#### EXERCISE DESCRIPTION
Nothing but a number is wanted: the count of lines in the records below that include "versionup".

[Records from a data source]
* * *

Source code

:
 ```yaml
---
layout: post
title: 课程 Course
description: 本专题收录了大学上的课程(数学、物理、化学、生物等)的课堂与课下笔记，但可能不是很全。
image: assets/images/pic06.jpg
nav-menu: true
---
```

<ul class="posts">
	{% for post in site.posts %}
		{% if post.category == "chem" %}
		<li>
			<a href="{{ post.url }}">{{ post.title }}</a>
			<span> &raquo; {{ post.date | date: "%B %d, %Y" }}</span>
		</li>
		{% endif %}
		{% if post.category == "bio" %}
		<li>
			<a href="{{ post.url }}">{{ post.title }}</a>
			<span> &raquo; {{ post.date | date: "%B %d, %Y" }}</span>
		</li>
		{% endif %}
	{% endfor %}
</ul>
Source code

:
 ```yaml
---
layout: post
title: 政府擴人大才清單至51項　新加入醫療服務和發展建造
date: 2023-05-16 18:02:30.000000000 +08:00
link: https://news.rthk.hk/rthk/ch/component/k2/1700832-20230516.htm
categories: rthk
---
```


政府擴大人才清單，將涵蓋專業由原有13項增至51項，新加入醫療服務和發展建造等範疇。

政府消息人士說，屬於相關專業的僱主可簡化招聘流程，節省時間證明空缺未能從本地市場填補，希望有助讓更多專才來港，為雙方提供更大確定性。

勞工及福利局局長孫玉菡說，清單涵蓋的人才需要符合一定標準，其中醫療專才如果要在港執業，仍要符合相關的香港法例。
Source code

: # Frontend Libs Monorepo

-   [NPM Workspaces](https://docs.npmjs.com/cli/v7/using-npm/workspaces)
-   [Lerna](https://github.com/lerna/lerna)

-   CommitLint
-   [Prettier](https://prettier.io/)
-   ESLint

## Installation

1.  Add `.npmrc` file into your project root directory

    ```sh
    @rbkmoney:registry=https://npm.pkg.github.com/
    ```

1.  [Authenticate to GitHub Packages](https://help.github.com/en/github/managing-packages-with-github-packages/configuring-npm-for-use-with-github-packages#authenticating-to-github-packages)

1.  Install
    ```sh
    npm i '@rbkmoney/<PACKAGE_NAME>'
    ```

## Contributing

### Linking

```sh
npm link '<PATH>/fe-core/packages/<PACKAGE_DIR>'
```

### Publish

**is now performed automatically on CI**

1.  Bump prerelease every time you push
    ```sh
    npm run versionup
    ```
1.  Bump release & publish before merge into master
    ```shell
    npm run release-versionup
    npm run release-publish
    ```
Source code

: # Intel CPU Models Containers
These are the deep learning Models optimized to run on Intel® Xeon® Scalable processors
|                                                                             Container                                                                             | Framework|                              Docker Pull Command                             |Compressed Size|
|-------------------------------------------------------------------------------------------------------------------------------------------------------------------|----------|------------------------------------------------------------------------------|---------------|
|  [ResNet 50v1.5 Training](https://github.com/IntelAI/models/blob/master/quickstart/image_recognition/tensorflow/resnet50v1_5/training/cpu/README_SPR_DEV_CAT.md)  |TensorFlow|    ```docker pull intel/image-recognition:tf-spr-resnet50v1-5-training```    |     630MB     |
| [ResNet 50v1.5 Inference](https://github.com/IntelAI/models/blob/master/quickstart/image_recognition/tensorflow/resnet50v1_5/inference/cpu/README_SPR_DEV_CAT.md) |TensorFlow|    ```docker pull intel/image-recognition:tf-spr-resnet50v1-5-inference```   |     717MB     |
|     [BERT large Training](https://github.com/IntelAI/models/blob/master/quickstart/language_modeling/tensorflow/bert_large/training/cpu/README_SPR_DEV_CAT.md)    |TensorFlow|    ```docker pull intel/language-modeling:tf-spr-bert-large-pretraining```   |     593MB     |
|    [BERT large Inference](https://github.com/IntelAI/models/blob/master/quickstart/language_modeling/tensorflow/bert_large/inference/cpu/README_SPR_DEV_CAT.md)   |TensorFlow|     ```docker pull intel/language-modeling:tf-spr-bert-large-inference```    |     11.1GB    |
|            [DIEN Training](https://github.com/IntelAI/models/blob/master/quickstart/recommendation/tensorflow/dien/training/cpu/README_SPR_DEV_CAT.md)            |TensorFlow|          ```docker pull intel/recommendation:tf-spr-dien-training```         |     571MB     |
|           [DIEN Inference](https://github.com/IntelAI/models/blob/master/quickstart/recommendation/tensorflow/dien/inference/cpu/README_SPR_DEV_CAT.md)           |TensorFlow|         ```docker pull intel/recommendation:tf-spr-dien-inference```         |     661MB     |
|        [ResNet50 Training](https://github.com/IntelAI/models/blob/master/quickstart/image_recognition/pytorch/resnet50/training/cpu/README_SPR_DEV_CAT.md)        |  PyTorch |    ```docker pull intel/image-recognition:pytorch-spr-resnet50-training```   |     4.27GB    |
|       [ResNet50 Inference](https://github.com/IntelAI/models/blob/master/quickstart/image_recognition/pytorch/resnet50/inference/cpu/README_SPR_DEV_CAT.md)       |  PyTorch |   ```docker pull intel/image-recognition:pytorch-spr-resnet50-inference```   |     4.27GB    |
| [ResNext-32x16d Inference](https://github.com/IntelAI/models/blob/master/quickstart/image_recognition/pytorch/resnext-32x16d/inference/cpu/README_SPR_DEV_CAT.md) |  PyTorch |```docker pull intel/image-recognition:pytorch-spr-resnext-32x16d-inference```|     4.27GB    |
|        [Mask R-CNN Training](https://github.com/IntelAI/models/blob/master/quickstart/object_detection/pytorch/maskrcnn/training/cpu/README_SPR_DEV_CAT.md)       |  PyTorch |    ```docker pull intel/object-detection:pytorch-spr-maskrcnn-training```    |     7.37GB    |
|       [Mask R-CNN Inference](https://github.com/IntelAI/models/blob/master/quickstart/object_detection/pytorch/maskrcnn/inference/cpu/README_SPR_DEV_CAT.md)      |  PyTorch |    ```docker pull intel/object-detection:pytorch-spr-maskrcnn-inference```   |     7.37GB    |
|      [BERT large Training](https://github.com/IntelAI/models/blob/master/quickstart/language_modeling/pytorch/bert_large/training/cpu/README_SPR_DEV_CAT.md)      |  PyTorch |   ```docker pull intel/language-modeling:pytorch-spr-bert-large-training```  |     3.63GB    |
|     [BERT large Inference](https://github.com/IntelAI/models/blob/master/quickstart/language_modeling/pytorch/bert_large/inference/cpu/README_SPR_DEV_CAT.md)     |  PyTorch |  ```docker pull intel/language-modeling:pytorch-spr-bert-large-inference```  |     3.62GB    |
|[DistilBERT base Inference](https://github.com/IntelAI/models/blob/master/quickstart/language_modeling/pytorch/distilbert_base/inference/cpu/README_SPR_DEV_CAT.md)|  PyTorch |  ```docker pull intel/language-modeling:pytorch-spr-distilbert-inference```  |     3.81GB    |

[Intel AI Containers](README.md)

* * *

#### EXERCISE SOLUTION
2